Ia menambahkan Masyarakat tidak senang dengan sikap dari beberapa orang yang selalu berbahasa keras, walaupun tujuannya baik, belum lagi dari rekan-rekan masyarakat hukum adat yang lontarkan kepada pihak yang di sebut sebagai "Provokator".
Masyarakat berharap kepada pihak PT Agrinas Palma Nusantara, agar mengevaluasi mitranya, masih banyak lagi pihak pihak yang menginginkan mitra dengan PT Agrinas Palma Nusantara.

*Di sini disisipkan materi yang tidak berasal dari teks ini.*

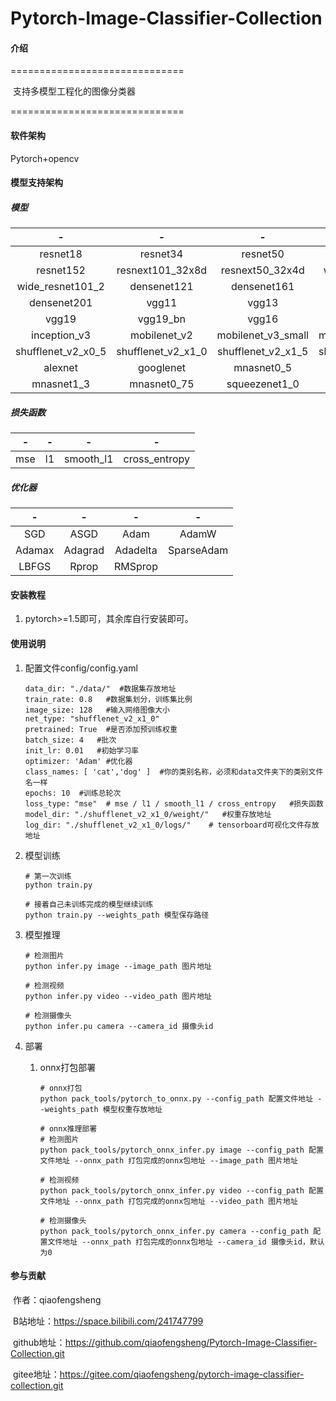 # Pytorch-Image-Classifier-Collection

#### 介绍
==============================

​    支持多模型工程化的图像分类器

==============================

#### 软件架构
Pytorch+opencv

#### 模型支持架构

##### 	模型

|         -          |         -          |         -          |         -          |
| :----------------: | :----------------: | :----------------: | :----------------: |
|      resnet18      |      resnet34      |      resnet50      |     resnet101      |
|     resnet152      |  resnext101_32x8d  |  resnext50_32x4d   |  wide_resnet50_2   |
|  wide_resnet101_2  |    densenet121     |    densenet161     |    densenet169     |
|    densenet201     |       vgg11        |       vgg13        |      vgg13_bn      |
|       vgg19        |      vgg19_bn      |       vgg16        |      vgg16_bn      |
|    inception_v3    |    mobilenet_v2    | mobilenet_v3_small | mobilenet_v3_large |
| shufflenet_v2_x0_5 | shufflenet_v2_x1_0 | shufflenet_v2_x1_5 | shufflenet_v2_x2_0 |
|      alexnet       |     googlenet      |     mnasnet0_5     |     mnasnet1_0     |
|     mnasnet1_3     |    mnasnet0_75     |   squeezenet1_0    |   squeezenet1_1    |

##### 	损失函数

|  -   |  -   |     -     |       -       |
| :--: | :--: | :-------: | :-----------: |
| mse  |  l1  | smooth_l1 | cross_entropy |

##### 	优化器

|   -    |    -    |    -     |     -      |
| :----: | :-----: | :------: | :--------: |
|  SGD   |  ASGD   |   Adam   |   AdamW    |
| Adamax | Adagrad | Adadelta | SparseAdam |
| LBFGS  |  Rprop  | RMSprop  |            |


#### 安装教程

1.  pytorch>=1.5即可，其余库自行安装即可。

#### 使用说明

1. 配置文件config/config.yaml

   ```
   data_dir: "./data/"  #数据集存放地址
   train_rate: 0.8   #数据集划分，训练集比例
   image_size: 128   #输入网络图像大小
   net_type: "shufflenet_v2_x1_0"
   pretrained: True  #是否添加预训练权重
   batch_size: 4   #批次
   init_lr: 0.01   #初始学习率
   optimizer: 'Adam' #优化器 
   class_names: [ 'cat','dog' ]  #你的类别名称，必须和data文件夹下的类别文件名一样
   epochs: 10  #训练总轮次
   loss_type: "mse"  # mse / l1 / smooth_l1 / cross_entropy   #损失函数
   model_dir: "./shufflenet_v2_x1_0/weight/"   #权重存放地址
   log_dir: "./shufflenet_v2_x1_0/logs/"    # tensorboard可视化文件存放地址
   ```

2. 模型训练

   ```
   # 第一次训练
   python train.py
   
   # 接着自己未训练完成的模型继续训练
   python train.py --weights_path 模型保存路径
   ```
   
3. 模型推理

   ```
   # 检测图片
   python infer.py image --image_path 图片地址
   
   # 检测视频
   python infer.py video --video_path 图片地址
   
   # 检测摄像头
   python infer.pu camera --camera_id 摄像头id
   ```
   
4. 部署

   1. onnx打包部署

      ```
      # onnx打包
      python pack_tools/pytorch_to_onnx.py --config_path 配置文件地址 --weights_path 模型权重存放地址
      
      # onnx推理部署
      # 检测图片
      python pack_tools/pytorch_onnx_infer.py image --config_path 配置文件地址 --onnx_path 打包完成的onnx包地址 --image_path 图片地址
      
      # 检测视频
      python pack_tools/pytorch_onnx_infer.py video --config_path 配置文件地址 --onnx_path 打包完成的onnx包地址 --video_path 图片地址
      
      # 检测摄像头
      python pack_tools/pytorch_onnx_infer.py camera --config_path 配置文件地址 --onnx_path 打包完成的onnx包地址 --camera_id 摄像头id，默认为0
      ```

      

#### 参与贡献

​	作者：qiaofengsheng

​	B站地址：https://space.bilibili.com/241747799

​	github地址：https://github.com/qiaofengsheng/Pytorch-Image-Classifier-Collection.git

​	gitee地址：https://gitee.com/qiaofengsheng/pytorch-image-classifier-collection.git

Salah satunya pak Bathin Bangka (pak model), memberikan pernyataan bahwa "kami akan mendukung PT Agrinas Palma Nusantara jika kami di anggap ada hak yang sama di mata hukum, karena kami juga memiliki Koperasi Produsen Mitra Tani Indragiri yang mana pemilik koperasi itu milik 6 tokoh adat yang berada di masyarakat hukum adat Talang Mamak yang berada di Desa Talang Durian Cacar.Kami juga sudah mengajukan permohonan kepada PT Agrinas Palma Nusantara melalui pengurus koperasi yaitu bapak Neman Subandi, beliau sudah memohonkan itu. Janganlah arogan kepada masyarakat Talang Mamak ini dengan cara mengeluarkan bahasa bahasa keras di kampung kami, sedang bapak bapak dari yang dari PT Agrinas Palma Nusantara saja lembut lembut bahasanya enak di dengarkan telinga tak ada yang kasar sedikit pun, kami memang orang tinggal di hutan tapi kami bisa berbahasa lembut, karena kami manusia juga semuanya. Ungkapnya.